My point about big recipes isn’t the quality or difficulty of them, it is more about what you are putting into the recipe versus what you are getting out of it.
If the ingredients have a nutritional and morale value combined that exceeds or only equals the output of the recipe then then there’s an issue. The larger the number of ingredients combined in a recipe, the more of a bonus you should get.
A really good example of a recipe is the Johnnycake.
The recipe gives you 6 portions of johnnycake; each portion gives 20 nutrition and 2 fun.
The ingredients are 1x cooking oil and 2x cornmeal or flour.
Taken alone those things give almost no nutrition and actually give negative fun. That is perfect. That is how cooking can be useful. You are taking ingredients from the environment that have zero use to the player with no cooking skill, and are turning them into a valuable food item.
But not all recipes work quite this way. Take Meat Soup for example:
Meat Soup grants the following: Nutrition 160, Enjoyability 2(more when hot and fresh obviously). One portion.
It is made using 2x meat chunks, 2x broth, and 1x Optional Item, which includes raw pasta and potato. Let’s assume potato because it best exemplifies what I’m talking about. I’m going to leave out the water/quenching aspect of the recipe for the sake of staying focused.

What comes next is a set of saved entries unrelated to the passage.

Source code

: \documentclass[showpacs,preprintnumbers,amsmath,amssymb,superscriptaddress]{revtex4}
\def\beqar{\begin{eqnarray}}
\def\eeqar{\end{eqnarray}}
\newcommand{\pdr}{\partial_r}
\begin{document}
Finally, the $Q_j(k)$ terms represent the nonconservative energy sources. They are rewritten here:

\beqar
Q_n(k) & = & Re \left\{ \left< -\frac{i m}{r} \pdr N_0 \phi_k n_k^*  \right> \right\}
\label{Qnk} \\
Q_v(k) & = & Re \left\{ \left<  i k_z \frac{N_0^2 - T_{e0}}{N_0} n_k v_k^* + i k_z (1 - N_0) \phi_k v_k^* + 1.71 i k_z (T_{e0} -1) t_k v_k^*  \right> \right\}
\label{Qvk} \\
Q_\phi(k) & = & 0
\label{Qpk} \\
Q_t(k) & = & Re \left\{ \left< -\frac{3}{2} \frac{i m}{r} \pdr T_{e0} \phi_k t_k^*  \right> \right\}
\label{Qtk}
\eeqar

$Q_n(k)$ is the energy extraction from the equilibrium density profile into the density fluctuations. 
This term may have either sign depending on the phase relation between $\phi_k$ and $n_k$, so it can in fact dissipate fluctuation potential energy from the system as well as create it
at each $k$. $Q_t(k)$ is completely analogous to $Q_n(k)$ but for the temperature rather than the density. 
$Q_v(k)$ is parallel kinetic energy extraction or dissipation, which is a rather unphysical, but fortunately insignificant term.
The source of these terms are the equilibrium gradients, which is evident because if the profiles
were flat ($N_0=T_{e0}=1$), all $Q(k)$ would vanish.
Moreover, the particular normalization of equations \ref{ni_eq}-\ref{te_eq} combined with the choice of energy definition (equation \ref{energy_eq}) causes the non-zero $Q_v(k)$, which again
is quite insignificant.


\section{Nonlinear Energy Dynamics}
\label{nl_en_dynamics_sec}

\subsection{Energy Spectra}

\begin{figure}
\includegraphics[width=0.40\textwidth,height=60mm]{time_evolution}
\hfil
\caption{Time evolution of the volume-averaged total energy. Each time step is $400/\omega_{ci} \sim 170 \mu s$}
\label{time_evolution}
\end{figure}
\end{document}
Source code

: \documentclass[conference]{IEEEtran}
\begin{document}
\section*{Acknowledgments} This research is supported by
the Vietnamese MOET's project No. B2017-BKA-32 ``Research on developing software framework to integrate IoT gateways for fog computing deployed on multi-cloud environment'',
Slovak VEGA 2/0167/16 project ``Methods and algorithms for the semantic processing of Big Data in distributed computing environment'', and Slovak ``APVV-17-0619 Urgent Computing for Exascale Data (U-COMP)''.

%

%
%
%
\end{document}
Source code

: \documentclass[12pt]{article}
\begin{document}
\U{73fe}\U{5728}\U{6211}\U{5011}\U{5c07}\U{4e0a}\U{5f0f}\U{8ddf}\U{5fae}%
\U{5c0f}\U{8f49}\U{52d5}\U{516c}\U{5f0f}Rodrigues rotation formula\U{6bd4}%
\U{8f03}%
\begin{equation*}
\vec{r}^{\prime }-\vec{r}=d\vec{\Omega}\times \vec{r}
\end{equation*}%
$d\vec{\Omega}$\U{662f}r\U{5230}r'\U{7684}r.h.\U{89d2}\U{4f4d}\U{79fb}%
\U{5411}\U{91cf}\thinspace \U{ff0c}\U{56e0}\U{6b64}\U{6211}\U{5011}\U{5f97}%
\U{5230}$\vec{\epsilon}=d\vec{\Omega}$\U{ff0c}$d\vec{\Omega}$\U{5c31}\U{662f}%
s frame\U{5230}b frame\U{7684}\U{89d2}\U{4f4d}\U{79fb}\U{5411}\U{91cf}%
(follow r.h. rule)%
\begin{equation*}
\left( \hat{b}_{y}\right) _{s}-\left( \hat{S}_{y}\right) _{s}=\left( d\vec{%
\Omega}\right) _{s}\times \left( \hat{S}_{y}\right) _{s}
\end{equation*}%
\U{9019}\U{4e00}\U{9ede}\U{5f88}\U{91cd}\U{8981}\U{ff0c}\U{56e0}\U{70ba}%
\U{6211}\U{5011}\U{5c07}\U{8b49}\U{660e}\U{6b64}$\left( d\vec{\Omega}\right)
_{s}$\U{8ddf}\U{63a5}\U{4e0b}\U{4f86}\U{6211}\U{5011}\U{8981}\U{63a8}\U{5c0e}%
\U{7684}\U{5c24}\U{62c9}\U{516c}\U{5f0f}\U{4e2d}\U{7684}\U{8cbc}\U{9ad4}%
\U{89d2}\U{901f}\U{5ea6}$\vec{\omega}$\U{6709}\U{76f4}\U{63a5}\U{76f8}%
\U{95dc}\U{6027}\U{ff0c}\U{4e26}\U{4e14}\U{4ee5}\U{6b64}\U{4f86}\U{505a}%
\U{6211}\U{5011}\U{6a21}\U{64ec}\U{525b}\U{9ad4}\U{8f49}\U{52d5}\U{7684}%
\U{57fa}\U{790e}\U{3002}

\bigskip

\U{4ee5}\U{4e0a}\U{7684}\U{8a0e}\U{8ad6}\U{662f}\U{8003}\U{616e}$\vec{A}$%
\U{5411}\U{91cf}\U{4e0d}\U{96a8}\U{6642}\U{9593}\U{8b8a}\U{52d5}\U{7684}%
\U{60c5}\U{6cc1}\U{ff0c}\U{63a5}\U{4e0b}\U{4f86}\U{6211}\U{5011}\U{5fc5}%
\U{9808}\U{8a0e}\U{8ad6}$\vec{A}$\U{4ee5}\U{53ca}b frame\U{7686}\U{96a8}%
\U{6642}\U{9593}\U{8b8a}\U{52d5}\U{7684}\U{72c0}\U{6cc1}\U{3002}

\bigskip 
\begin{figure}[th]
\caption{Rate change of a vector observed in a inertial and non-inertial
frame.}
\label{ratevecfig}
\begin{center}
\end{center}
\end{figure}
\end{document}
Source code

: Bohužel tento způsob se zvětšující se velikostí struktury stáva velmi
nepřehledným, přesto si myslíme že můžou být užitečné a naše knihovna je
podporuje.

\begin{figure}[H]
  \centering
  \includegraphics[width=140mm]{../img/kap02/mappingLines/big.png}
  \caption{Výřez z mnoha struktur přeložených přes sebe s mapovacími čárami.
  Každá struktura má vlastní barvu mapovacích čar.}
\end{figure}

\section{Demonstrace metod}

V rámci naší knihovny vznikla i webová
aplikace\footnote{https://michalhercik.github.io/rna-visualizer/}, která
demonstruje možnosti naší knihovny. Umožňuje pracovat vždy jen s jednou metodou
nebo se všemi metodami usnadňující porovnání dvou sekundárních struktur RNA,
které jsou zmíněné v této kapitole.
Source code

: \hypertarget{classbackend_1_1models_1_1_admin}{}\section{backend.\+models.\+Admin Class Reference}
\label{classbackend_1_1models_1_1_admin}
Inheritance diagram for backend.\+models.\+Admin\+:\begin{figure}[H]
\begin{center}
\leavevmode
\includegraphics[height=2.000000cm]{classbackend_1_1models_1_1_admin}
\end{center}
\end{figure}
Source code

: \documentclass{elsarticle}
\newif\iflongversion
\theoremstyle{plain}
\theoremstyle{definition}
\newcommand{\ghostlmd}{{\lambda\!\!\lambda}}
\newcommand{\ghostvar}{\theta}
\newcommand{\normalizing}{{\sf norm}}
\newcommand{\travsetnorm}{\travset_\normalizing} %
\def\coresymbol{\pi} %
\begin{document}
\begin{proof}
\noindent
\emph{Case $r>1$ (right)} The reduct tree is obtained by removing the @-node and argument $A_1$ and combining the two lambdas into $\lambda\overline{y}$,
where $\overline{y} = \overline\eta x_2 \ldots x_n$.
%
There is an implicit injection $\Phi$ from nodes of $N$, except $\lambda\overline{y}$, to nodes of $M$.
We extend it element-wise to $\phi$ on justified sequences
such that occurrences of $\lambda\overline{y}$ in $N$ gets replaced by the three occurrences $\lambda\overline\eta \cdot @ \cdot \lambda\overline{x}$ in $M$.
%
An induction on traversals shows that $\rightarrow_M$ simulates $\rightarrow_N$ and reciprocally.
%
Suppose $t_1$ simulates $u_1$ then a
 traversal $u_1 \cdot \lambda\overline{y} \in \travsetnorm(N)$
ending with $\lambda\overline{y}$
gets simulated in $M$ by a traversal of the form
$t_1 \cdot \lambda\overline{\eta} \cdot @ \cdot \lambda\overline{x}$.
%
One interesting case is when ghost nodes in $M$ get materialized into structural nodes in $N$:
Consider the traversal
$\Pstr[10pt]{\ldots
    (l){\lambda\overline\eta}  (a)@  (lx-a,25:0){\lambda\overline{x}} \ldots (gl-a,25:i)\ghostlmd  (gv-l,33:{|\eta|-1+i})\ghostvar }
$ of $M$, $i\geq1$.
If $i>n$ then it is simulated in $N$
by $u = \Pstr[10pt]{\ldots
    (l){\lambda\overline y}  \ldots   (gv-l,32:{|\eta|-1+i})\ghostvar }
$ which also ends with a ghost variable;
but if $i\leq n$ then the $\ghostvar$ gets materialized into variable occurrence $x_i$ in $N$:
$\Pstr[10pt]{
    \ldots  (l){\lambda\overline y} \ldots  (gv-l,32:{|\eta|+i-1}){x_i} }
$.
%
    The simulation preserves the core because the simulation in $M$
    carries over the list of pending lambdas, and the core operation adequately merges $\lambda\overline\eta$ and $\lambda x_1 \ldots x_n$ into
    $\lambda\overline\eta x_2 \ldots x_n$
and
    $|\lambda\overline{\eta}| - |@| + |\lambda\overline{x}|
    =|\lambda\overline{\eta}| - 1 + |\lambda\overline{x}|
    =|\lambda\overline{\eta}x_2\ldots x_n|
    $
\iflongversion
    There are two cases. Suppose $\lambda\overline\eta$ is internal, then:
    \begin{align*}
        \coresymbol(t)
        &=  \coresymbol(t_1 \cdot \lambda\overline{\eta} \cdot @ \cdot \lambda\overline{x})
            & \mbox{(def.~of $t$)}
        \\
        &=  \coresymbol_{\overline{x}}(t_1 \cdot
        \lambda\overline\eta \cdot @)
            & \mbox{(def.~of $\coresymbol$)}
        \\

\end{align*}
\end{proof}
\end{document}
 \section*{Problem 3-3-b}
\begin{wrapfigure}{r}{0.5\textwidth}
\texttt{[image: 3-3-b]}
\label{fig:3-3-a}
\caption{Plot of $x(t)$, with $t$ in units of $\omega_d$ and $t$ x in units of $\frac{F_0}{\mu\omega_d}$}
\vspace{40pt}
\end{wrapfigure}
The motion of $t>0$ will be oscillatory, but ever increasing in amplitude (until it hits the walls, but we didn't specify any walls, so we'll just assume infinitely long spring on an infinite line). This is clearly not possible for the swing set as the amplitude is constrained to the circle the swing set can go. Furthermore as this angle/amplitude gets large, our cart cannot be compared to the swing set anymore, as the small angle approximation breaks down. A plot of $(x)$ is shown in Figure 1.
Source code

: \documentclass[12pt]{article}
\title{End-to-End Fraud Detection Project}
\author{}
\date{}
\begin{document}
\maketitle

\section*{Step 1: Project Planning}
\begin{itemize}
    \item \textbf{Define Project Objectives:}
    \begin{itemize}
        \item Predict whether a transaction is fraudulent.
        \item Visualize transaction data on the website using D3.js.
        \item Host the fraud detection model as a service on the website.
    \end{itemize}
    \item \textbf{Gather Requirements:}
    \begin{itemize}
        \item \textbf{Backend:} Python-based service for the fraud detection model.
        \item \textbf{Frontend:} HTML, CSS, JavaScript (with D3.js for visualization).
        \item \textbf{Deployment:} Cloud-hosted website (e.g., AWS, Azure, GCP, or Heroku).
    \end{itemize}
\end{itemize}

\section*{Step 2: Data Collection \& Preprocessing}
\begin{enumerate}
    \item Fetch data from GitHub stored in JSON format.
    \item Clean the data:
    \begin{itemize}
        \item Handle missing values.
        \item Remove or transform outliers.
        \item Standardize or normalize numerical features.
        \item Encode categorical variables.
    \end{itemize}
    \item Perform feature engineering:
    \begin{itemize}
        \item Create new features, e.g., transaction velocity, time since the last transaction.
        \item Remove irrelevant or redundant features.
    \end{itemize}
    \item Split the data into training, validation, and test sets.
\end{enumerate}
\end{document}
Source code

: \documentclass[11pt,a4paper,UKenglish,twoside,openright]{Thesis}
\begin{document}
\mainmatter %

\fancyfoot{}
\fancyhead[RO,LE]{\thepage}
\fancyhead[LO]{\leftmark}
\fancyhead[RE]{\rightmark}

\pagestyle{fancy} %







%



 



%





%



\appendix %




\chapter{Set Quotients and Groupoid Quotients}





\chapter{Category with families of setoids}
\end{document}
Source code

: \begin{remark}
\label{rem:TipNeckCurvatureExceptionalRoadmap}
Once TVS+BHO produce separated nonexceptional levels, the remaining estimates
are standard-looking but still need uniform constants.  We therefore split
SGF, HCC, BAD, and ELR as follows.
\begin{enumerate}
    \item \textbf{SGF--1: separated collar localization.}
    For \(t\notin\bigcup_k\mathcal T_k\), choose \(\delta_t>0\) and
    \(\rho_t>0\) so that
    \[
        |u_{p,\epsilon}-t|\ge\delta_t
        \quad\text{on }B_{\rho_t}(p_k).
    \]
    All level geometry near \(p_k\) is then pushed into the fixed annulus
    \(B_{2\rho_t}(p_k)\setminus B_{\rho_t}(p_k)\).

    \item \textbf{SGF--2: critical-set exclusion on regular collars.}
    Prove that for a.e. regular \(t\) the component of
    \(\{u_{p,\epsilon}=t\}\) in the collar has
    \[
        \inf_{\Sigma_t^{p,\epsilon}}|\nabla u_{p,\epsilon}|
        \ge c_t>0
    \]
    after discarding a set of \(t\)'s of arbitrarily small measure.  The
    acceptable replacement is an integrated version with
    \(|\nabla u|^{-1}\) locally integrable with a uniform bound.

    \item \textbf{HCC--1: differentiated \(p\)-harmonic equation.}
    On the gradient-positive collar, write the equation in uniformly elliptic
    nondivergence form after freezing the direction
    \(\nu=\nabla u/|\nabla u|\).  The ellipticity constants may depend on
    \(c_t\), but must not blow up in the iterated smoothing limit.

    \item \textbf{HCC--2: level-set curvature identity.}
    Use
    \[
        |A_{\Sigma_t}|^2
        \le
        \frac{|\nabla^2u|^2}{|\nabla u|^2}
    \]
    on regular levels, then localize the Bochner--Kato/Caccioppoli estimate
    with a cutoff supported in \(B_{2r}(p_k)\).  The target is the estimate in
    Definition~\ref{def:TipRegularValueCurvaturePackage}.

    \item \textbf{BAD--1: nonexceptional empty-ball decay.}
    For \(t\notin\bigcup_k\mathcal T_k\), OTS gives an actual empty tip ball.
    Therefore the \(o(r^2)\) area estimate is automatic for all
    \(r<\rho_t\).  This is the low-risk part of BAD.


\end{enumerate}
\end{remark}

If, instead of making meat soup, you ate the broth and simply cooked the meat chunks and potato (neither require any additional ingredients to make).
This would give you:
50 nutrition and 8 Fun per cooked meat (plus stacking fresh+hot bonuses) for a total of 100 Nutrition and 16 Fun.
30 nutrition and 1 Fun per broth (plus stacking fresh+hot bonuses) for a total of 60 nutrition and 2 Fun.
20 nutrition and 3 Fun for the baked potato (plus fresh+hot bonuses)
In other words, you just turned 180 nutrition, 21 Fun, plus whatever Fun you get from stacking Hot+Fresh modifiers, into a single huge item worth 160 nutrition, 2 Fun, and only one hot+fresh modifier (I admit I am not sure how the hot+fresh modifiers work across multiple food items).
This is sort of what I am talking about. There are quite a few recipes like this. For the most part the baking stuff is great because you get multiple portions and the benefits always vastly outweigh simply not cooking those ingredients. But then you have recipes like Meat Soup where you are actually, objectively wasting resources.
With recipes like that, I ask again; Why Cook.
It wouldn’t be terribly difficult to rebalance recipes to make them more attractive, but it would certainly be tedious.
Personally, I would give the soup more than one portion and make the portions (combined) worth more than the items it uses.